John C. Patrick. J’ai effectivement commencé le roman Moïra au début du nouveau siècle et je l’ai abandonné pour deux raisons. La première, sur laquelle je ne vais pas m’appesantir, concerne ma vie personnelle qui traversait alors une période de turbulences. La seconde relève de la difficulté à trouver un éditeur pour « le crépuscule des hyènes ». Ces deux raisons expliquent les années de jachère littéraire ; je me suis concentré sur mon travail d’enseignement et la lecture tous azimuts.
C. Moïra est un livre remarquablement documenté. Je crois savoir que vous êtes professeur d’histoire. Est-ce que cela a suffi pour connaître tous les faits évoqués ? Je ne sais pas. Alors pouvez-vous expliquer comment s’est organisé votre travail de recherches, puis le classement de votre documentation avant de passer à l’écriture ? De plus, pourquoi avoir décidé de ressortir des faits peu connus du grand public ?
J.C.P. Tous mes romans s’inscrivent dans un contexte historique très précis. C’est un choix qui s’est imposé à moi lors de la lecture de « Chacal » de Forsyth. Je me suis rendu compte que je pouvais ainsi conjuguer deux centres d’intérêt : l’Histoire et le roman, mélange de « polar » et « espionnage ». D’autres lectures, que j’évoquerai plus loin, m’ont ancré dans ce choix.
En général je dresse une liste d’ouvrages concernant la période et les thèmes que je veux évoquer. Je lis une première fois, la plupart du temps en prenant des notes (ce qui ne me dispense pas d’une seconde lecture). Quand je commence l’écriture du roman, il arrive que je sois obligé de faire des lectures complémentaires, car j’essaie avant tout à être proche de la réalité. Je n’opère pas de classement particulier, je navigue dans la masse de références documentaires qui m’habitent.

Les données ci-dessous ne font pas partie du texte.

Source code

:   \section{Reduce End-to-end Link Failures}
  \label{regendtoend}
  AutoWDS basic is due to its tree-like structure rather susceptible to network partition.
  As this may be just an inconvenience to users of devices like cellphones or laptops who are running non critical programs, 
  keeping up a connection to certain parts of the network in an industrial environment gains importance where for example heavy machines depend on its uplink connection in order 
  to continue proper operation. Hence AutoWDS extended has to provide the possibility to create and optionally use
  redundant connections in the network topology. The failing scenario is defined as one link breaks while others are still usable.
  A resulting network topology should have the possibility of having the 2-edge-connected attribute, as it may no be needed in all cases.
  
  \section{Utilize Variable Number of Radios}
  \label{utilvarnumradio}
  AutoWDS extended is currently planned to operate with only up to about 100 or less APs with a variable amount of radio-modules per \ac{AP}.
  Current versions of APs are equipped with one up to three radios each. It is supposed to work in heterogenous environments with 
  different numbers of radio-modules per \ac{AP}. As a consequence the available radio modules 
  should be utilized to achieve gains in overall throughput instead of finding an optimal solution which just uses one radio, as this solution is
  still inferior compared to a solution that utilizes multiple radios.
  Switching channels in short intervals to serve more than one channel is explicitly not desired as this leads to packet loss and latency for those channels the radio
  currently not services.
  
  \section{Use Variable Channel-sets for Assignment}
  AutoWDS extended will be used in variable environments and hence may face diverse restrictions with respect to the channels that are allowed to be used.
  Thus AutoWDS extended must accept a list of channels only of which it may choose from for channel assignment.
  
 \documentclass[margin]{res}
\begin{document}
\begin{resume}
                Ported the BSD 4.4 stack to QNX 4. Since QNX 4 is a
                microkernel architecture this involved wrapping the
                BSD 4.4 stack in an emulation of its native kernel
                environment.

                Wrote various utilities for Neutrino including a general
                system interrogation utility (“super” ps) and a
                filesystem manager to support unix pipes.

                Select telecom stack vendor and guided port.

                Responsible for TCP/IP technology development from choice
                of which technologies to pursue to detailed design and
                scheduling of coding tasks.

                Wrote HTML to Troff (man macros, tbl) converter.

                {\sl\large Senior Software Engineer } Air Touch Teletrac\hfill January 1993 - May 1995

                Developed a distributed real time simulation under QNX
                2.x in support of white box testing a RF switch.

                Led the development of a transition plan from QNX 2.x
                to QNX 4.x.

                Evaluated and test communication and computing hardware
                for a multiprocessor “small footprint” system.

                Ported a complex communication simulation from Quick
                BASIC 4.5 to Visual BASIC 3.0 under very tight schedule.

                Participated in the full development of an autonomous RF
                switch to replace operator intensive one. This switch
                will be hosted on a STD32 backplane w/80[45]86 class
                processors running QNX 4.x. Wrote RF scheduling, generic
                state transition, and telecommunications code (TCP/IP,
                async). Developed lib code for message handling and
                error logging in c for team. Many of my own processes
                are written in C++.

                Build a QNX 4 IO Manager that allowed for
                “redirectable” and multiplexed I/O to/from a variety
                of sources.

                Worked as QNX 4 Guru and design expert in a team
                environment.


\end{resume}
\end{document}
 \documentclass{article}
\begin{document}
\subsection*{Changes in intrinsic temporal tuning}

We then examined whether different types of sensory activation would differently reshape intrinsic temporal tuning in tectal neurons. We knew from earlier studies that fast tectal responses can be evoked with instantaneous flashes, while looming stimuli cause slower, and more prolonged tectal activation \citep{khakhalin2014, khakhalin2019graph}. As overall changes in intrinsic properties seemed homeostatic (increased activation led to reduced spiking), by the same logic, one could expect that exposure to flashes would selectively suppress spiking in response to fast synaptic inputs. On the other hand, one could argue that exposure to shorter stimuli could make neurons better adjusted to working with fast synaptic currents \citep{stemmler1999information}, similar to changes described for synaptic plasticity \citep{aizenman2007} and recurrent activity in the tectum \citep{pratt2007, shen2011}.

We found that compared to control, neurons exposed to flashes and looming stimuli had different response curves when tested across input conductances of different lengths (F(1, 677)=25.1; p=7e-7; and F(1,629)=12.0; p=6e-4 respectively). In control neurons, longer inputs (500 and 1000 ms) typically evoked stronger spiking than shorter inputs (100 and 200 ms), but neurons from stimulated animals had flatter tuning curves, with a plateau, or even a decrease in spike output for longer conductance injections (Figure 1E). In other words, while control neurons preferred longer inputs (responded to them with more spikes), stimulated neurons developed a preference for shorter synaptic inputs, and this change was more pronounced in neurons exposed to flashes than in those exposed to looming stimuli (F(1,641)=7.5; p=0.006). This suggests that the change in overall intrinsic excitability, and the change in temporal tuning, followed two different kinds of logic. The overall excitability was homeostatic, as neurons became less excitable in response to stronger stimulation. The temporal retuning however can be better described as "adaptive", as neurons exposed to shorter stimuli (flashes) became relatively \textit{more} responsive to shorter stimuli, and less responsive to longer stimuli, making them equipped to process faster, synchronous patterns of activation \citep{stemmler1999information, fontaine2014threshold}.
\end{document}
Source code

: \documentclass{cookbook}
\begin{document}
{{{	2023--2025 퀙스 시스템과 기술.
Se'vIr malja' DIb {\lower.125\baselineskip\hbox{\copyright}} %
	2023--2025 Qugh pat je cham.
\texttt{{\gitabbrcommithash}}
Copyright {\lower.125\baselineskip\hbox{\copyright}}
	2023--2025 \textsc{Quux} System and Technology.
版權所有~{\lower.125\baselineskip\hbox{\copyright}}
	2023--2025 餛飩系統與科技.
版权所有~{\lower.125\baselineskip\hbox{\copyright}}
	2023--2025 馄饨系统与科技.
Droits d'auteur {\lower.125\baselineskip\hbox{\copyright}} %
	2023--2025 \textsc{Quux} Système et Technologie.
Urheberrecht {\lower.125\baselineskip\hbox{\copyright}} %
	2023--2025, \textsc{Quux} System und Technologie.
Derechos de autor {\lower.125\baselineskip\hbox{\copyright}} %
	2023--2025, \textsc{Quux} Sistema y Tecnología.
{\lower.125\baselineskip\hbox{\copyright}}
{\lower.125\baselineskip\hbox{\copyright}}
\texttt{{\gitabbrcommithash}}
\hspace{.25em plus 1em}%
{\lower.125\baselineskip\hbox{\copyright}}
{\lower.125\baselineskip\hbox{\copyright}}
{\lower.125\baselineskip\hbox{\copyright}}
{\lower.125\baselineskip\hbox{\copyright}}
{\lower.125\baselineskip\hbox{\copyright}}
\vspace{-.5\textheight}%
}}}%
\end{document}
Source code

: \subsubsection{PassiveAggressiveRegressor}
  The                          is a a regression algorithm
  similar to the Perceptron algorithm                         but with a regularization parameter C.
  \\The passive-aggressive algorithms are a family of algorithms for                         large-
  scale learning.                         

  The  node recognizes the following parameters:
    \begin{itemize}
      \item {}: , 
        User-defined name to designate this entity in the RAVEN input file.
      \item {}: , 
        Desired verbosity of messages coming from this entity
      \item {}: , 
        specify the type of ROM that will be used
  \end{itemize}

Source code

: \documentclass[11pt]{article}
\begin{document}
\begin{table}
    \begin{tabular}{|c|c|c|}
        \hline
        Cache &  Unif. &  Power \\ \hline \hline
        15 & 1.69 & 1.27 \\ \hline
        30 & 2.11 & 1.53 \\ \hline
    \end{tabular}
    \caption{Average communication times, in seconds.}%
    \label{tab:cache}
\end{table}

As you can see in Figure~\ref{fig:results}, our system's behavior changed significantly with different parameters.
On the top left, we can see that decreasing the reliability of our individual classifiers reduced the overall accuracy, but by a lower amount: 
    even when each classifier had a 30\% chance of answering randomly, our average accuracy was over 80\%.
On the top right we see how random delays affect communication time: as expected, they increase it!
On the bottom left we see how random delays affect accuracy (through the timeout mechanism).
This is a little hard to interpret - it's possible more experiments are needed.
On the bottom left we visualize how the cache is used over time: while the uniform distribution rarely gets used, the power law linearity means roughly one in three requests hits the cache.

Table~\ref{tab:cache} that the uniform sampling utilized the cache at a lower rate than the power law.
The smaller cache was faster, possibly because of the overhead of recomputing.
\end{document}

Pourquoi « ressortir des faits peu connus du grand public » ? Depuis longtemps (je l’ai déjà dit dans une interview et je vais l’expliciter) je pense qu’il existe deux Histoires. L’une, celle des journaux et des livres d’Histoire et l’autre, souvent sulfureuse, toujours confidentielle, connue de quelques initiés qui en sont sont souvent les manipulateurs et les véritables acteurs. J’aime toujours citer cette phrase de Marcel Chalet qui fut directeur de la DST : « Il m’est arrivé de rêver à ce qu’il resterait de la version officielle d’un certain nombre d’évènements vécus au cours des cinquante dernières années si on y intégrait les produits de quelques opérations de contre-espionnage et les réflexions auxquelles elles ont conduit. »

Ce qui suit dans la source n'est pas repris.